The MFA’s small show, Seeking Shambhala, is a quiet treasure chest opened up in a corner gallery of the Asian Wing. With a mythical utopian location at the heart of the exhibit, Shambhala (or as it is sometimes referenced in the West, Shangri-La) offers an open invitation to blend both the ancient and the contemporary. An exquisite collection of thangkas (gifted to the MFA in 1906) is combined with Buddhist objects as well as compelling works by two present-day artists, Gonkar Gyatso from Tibet and Tadanori Yokoo from Japan.

From Sebastian Smee‘s review in the Boston Globe:

Is it a real place? A mere state of mind? No one can say. It’s a riddle wrapped in a mystery inside I forget precisely what. The word derives from the Sanskrit, meaning “bliss arising,” or, less rousingly, “source of happiness…” Real or unreal, Shambhala has been described as a kingdom in Central Asia, obscured by a ring of snow-covered mountains and enveloped in fog, ruled by a succession of 32 kings…

The thangkas (there are nearly two dozen of them) are the beating heart of the exhibition; you could spend all your time with them alone. They’re magnificent—at once deliriously decorative, dauntingly potent, and laden with arcane symbolism…They make up one of the largest suites of paintings of the 32 kings of Shambala outside of Asia. And they have been lovingly restored for the occasion: Four MFA conservators…reportedly spent 4,000 hours on the job—removing them from old mounts, retouching faded areas, and adding silk borders, veils, and streamers.

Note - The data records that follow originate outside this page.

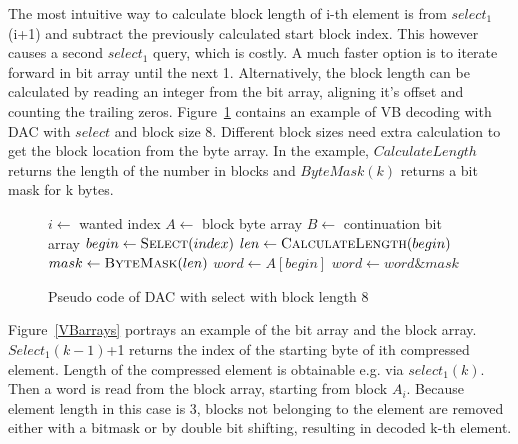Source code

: The most intuitive way to calculate block length of i-th element is from $select_1$(i+1) and subtract the previously calculated start block index. This however causes a second 
$select_1$ query, which is costly. A much faster option is to iterate forward in bit array until the next 1. Alternatively, the block length can be calculated by reading an integer 
from the bit array, aligning it's offset and counting the trailing zeros. Figure~\ref{select_pseudo} contains an example of VB decoding with DAC with $select$ and block size 8. 
Different block sizes need extra calculation to get the block location from the byte array. In the example, $CalculateLength$ returns the length of the number in blocks and $ByteMask(k)$ returns 
a bit mask for k bytes. 

\begin{figure}[ht]
\centering
\begin{algorithmic}
\State $i \gets $ wanted index
\State $A \gets $ block byte array
\State $B \gets $ continuation bit array
\State $begin \gets \Call{Select}{index}$
\State $len \gets \Call{CalculateLength}{begin}$
\State $mask \gets \Call{ByteMask}{len}$
\State $word \gets A[begin]$ 
\State $word \gets word \mathbin{\&} mask$ 


\end{algorithmic}
\caption{Pseudo code of DAC with select with block length 8} \label{select_pseudo}
\end{figure}

Figure~\ref{VBarrays} portrays an example of the bit array and the block array. $Select_1(k-1)$+1 returns the index of the starting byte of ith compressed element. Length of the compressed 
element is obtainable e.g. via $select_1(k)$. Then a word is read from the block array, starting from block $A_i$. Because element length in this case is 3, blocks not belonging to the element
are removed either with a bitmask or by double bit shifting, resulting in decoded k-th element.

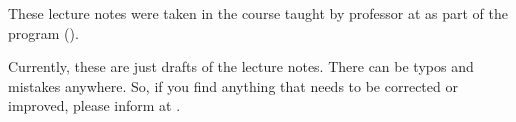 \begin{myminipage} 
     These lecture notes were taken in the course \textit{\courseloc} taught by professor \profloc{} at \instituteloc{} as part of the \classloc{} program (\sessionloc). \bigskip
     
     Currently, these are just drafts of the lecture notes. There can be typos and mistakes anywhere. So, if you find anything that needs to be corrected or improved, please inform at \myemailloc. \bigskip

\end{myminipage}
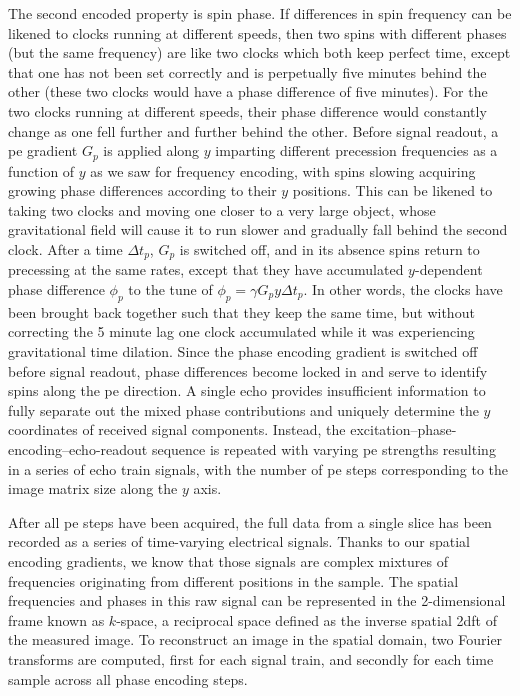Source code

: The second encoded property is spin phase.
If differences in spin frequency can be likened to clocks running at different speeds, then two spins with different phases (but the same frequency) are like two clocks which both keep perfect time, except that one has not been set correctly and is perpetually five minutes behind the other (these two clocks would have a phase difference of five minutes).
For the two clocks running at different speeds, their phase difference would constantly change as one fell further and further behind the other.
Before signal readout, a \gls{pe} gradient $G_p$ is applied along $y$ imparting different precession frequencies as a function of $y$ as we saw for frequency encoding, with spins slowing acquiring growing phase differences according to their $y$ positions.
This can be likened to taking two clocks and moving one closer to a very large object, whose gravitational field will cause it to run slower and gradually fall behind the second clock.
After a time $\Delta t_p$, $G_p$ is switched off, and in its absence spins return to precessing at the same rates, except that they have accumulated $y$-dependent phase difference $\phi_p$ to the tune of $\phi_p=\gamma G_p y \Delta t_p$.
In other words, the clocks have been brought back together such that they keep the same time, but without correcting the 5 minute lag one clock accumulated while it was experiencing gravitational time dilation.
Since the phase encoding gradient is switched off before signal readout, phase differences become locked in and serve to identify spins along the \gls{pe} direction.
A single echo provides insufficient information to fully separate out the mixed phase contributions and uniquely determine the $y$ coordinates of received signal components.
Instead, the excitation--phase-encoding--echo-readout sequence is repeated with varying \gls{pe} strengths resulting in a series of echo train signals, with the number of \gls{pe} steps corresponding to the image matrix size along the $y$ axis.

After all \gls{pe} steps have been acquired, the full data from a single slice has been recorded as a series of time-varying electrical signals.
Thanks to our spatial encoding gradients, we know that those signals are complex mixtures of frequencies originating from different positions in the sample.
The spatial frequencies and phases in this raw signal can be represented in the 2-dimensional frame known as $k$-space, a reciprocal space defined as the inverse spatial \gls{2dft} of the measured image.
To reconstruct an image in the spatial domain, two Fourier transforms are computed, first for each signal train, and secondly for each time sample across all phase encoding steps.

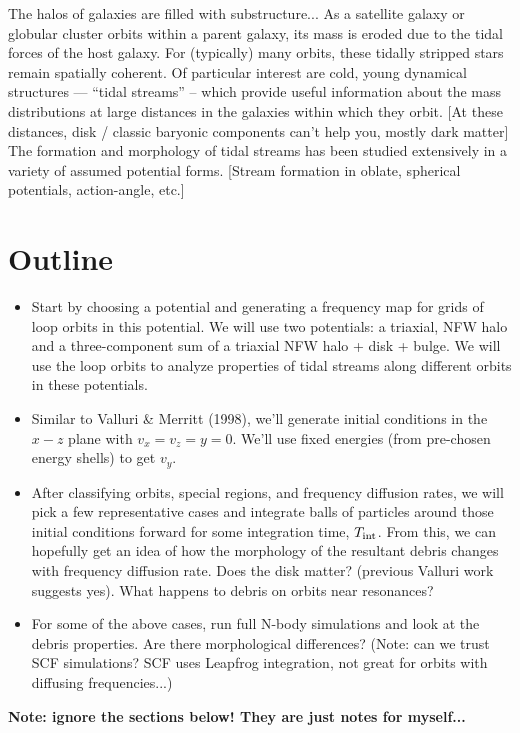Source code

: \documentclass[letterpaper,12pt,preprint]{aastex}
\begin{document}
The halos of galaxies are filled with substructure...
As a satellite galaxy or globular cluster orbits within a parent galaxy, its mass is eroded due to the tidal forces of the host galaxy. For (typically) many orbits, these tidally stripped stars remain spatially coherent.
Of particular interest are cold, young dynamical structures --- ``tidal streams'' -- which provide useful information about the mass distributions at large distances in the galaxies within which they orbit. [At these distances, disk / classic baryonic components can't help you, mostly dark matter]
The formation and morphology of tidal streams has been studied extensively in a variety of assumed potential forms. [Stream formation in oblate, spherical potentials, action-angle, etc.]

\section{Outline}
\begin{itemize}
\item Start by choosing a potential and generating a frequency map for grids of loop orbits in this potential. We will use two potentials: a triaxial, NFW halo and a three-component sum of a triaxial NFW halo + disk + bulge. We will use the loop orbits to analyze properties of tidal streams along different orbits in these potentials.
\item Similar to Valluri \& Merritt (1998), we'll generate initial conditions in the $x-z$ plane with $v_x = v_z = y=0$. We'll use fixed energies (from pre-chosen energy shells) to get $v_y$. 
\item After classifying orbits, special regions, and frequency diffusion rates, we will pick a few representative cases and integrate balls of particles around those initial conditions forward for some integration time, $T_{\rm int}$. From this, we can hopefully get an idea of how the morphology of the resultant debris changes with frequency diffusion rate. Does the disk matter? (previous Valluri work suggests yes). What happens to debris on orbits near resonances?
\item For some of the above cases, run full N-body simulations and look at the debris properties. Are there morphological differences? (Note: can we trust SCF simulations? SCF uses Leapfrog integration, not great for orbits with diffusing frequencies...)

\end{itemize}

{\bf Note: ignore the sections below! They are just notes for myself...}
\end{document}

The old is put in high contrast to the new. A series of silkscreens, called Shambala, were created by Yokoo in the 1970’s. They came into existence during a critical period in the artist’s spiritual journey when a monk came to him in a dream and spoke of the “King of Shambhala.” That mystical connection seems very fitting for the spirit of this show.

Gonkar Gyatso’s contemporary piece, “Shambhala in Modern Times,” offers another view from a different angle. His seated Buddha is haloed in the detritus of our noisy commercial world—throwaway images, logos, clippings, advertisements. From a distance it is a luminous and sacral portrait; it is only when you look closely that the nature of the elements making up the image are revealed.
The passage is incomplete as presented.